"'...their psychology isn't truly human. You and I are mixtures, good, bad, and indifferent qualities; our conflicts we always have with us. But the Gwydiona seem to concentrate all their personal troubles into these few days.'"
-Poul Anderson, The Night Face IN Anderson, Flandry's Legacy (Riverdale, NY, 2012), pp. 541-660 AT XII, p. 654.
Flandry's legacy would have been immense so it is kind of appropriate to cite a title containing his name while discussing a work that is set long after his death and that does not refer to him even as a historical or legendary figure.

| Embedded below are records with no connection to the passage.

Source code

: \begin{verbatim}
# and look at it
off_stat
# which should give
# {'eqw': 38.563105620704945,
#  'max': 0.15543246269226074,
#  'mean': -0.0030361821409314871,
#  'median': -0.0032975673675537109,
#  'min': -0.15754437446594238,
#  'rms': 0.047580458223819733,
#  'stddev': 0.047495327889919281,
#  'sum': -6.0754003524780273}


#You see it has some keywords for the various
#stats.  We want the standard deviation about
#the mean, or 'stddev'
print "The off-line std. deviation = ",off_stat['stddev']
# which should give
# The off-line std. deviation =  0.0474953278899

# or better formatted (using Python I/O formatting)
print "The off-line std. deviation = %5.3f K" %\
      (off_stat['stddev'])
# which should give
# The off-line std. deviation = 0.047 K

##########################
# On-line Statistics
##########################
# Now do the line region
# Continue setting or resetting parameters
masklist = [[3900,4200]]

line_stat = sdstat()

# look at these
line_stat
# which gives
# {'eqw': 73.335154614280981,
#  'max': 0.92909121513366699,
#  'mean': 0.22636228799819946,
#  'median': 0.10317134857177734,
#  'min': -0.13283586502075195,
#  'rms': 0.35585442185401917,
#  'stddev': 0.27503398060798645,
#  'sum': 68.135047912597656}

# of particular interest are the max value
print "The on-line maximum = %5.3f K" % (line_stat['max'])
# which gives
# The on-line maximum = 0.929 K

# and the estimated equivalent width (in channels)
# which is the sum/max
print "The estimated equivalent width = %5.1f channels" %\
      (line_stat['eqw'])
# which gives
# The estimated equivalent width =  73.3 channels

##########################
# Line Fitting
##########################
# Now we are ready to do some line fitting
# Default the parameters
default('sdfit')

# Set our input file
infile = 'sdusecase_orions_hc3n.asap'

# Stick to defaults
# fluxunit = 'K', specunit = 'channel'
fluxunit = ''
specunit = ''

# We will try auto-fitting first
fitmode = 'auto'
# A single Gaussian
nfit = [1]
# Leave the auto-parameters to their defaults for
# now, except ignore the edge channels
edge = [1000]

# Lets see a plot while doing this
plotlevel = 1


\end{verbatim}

"...our conflicts we always have with us..." echoes a Biblical phrase. Raven, the speaker in this passage, summarizes the human condition. Meditation is about facing our inner conflicts and "mixtures" whereas the Gwydiona, while claiming to acknowledge the Night Faces, elaborately conceal from themselves their own dark side. They could be incorporated into the rest of civilization provided that medical and police measures were taken to confine them with the indole from baleflower for a short while every few standard years. In fact, outside those periods, their sanity and creativity would make major contributions to civilization.
1 comment:
Kaor, Paul!
It's been a VERY long time since I last read THE NIGHT FACE, but I have my doubts it would be that easy to help the Gwydiona. The impression I get from both memory and your blog comments is that these people have become genetically predisposed to NEED to go mad when the Bale flower ripens. To correct or reverse this genetically based addiction/insanity would seem to be both very difficult and require ruthlessly coercive measures.
We do see mention of Gwydion once more, in "The Sharing of Flesh," during the Allied Planets era after a new interstellar civilization had arisen. And the only thing the AP could think of was to interdict Gwydion from all off planet contact. No one was allowed to land there and the decree was to leave the Gwydiona strictly alone.